Aim of the exercise: Across the material below, how many lines hold the word "countries"? Only the number should be given.

Data provided:
****************
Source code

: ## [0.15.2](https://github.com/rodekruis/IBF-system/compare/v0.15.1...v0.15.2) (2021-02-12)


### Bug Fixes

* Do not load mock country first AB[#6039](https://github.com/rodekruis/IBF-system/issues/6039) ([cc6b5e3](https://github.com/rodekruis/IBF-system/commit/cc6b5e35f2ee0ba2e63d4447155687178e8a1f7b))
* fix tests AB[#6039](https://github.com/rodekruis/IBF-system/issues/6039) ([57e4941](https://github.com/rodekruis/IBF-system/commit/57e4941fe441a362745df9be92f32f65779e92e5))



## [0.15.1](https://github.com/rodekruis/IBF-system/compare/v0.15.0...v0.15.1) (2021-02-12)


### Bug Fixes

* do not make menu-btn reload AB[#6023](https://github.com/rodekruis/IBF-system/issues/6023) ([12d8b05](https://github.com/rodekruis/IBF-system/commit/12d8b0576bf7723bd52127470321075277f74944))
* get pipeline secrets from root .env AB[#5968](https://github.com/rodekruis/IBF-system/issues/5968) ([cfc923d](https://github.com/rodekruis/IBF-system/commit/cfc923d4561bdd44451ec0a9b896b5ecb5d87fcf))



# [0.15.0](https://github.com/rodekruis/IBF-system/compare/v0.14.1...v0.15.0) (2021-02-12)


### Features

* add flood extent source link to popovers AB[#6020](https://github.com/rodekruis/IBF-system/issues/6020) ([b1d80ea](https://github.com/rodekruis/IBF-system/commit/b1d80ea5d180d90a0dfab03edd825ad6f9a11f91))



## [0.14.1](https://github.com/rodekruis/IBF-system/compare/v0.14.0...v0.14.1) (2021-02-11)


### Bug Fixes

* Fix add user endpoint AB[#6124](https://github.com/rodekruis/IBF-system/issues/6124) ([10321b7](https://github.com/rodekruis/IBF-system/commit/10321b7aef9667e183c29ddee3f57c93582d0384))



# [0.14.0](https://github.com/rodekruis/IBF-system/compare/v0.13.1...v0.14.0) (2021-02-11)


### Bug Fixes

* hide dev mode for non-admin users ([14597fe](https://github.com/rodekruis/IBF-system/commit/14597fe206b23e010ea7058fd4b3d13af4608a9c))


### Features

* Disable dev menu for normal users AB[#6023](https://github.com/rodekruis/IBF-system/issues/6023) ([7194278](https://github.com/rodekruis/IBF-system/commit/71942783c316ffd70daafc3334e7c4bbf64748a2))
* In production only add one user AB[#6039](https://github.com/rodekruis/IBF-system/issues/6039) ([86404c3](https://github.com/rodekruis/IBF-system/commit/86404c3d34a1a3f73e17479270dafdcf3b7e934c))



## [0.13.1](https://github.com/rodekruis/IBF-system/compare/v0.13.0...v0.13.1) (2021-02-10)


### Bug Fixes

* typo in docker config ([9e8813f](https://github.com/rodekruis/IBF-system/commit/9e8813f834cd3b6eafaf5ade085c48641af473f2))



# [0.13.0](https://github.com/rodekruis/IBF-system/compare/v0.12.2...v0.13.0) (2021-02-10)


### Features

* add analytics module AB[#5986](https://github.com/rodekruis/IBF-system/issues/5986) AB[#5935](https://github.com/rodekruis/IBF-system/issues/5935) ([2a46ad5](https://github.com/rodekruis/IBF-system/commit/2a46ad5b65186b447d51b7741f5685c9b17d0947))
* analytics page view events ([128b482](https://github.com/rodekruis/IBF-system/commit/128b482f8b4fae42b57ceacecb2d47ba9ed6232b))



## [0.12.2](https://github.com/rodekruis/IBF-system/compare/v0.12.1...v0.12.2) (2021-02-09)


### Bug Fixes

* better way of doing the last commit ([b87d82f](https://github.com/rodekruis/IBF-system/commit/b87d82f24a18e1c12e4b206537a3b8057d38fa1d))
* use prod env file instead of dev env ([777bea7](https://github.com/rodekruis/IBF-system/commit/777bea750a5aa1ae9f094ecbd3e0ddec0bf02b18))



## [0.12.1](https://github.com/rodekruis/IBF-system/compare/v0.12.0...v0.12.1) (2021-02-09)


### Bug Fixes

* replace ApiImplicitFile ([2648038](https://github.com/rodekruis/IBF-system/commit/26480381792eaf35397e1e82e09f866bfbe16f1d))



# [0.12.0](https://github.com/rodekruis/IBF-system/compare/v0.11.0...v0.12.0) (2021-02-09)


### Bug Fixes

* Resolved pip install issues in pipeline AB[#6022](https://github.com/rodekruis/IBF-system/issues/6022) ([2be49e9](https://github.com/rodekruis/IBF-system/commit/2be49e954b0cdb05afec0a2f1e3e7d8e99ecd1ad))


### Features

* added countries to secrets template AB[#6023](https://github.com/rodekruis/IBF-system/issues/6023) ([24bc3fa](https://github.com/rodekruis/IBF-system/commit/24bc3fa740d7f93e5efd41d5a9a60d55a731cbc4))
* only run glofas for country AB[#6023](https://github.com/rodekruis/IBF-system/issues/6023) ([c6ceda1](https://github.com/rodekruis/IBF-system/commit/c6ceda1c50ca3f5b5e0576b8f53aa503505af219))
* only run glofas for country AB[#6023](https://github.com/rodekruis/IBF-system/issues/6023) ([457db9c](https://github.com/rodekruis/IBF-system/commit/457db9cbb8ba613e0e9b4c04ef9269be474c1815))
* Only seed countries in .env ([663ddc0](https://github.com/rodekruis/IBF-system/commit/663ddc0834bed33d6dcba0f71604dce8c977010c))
****************
Task response: 2